[Exercise description]:
Collect all lines from the records below that include the word "performance".

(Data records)
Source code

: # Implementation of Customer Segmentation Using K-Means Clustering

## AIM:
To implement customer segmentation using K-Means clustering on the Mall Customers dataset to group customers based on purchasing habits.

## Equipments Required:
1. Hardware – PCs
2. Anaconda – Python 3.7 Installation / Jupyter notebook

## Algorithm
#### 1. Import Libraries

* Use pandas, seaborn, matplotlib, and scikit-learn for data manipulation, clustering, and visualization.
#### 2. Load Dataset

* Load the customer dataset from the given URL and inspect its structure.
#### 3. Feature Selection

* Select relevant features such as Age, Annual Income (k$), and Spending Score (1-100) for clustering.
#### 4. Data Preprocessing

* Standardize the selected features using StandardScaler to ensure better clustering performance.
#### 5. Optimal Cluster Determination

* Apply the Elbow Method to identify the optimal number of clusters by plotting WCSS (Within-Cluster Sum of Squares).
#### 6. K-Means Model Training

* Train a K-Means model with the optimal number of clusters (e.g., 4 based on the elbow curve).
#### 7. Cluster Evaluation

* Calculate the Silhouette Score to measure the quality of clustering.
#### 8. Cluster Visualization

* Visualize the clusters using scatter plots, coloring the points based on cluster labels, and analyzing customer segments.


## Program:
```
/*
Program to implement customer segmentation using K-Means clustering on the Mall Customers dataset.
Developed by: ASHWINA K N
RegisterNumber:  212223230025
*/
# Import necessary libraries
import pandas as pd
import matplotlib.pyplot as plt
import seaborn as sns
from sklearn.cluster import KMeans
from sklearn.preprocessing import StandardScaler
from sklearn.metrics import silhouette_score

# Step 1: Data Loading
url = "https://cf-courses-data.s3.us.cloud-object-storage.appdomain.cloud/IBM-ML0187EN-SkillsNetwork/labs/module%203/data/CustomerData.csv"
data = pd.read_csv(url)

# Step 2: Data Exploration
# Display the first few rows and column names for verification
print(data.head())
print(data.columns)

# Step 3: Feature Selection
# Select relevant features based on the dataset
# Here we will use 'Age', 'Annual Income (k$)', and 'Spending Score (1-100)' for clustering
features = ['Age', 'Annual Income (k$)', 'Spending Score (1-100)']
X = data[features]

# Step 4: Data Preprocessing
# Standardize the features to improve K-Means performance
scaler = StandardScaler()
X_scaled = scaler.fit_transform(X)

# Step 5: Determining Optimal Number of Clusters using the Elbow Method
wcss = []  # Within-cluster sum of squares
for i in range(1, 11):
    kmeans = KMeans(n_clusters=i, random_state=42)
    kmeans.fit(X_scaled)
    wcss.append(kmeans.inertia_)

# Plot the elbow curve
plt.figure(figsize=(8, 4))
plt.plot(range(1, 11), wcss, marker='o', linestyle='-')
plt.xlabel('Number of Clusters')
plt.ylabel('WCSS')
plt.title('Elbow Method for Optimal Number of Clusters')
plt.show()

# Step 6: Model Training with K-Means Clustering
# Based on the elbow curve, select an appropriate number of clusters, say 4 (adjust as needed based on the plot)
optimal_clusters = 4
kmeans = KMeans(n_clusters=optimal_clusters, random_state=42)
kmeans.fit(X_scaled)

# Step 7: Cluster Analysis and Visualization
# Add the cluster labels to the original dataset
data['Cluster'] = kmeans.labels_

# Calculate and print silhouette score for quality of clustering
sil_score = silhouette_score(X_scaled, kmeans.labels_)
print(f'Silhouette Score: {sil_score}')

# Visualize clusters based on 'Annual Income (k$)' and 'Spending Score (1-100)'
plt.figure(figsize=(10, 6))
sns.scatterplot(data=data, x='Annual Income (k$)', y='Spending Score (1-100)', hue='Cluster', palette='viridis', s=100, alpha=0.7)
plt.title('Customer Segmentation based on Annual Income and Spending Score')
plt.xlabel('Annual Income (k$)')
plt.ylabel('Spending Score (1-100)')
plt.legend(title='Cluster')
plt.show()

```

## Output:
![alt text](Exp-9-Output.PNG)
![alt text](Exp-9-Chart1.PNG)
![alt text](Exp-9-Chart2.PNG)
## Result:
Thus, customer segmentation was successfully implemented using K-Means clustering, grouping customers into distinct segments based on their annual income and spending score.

[Answer for this exercise]:
* Standardize the selected features using StandardScaler to ensure better clustering performance.
# Standardize the features to improve K-Means performance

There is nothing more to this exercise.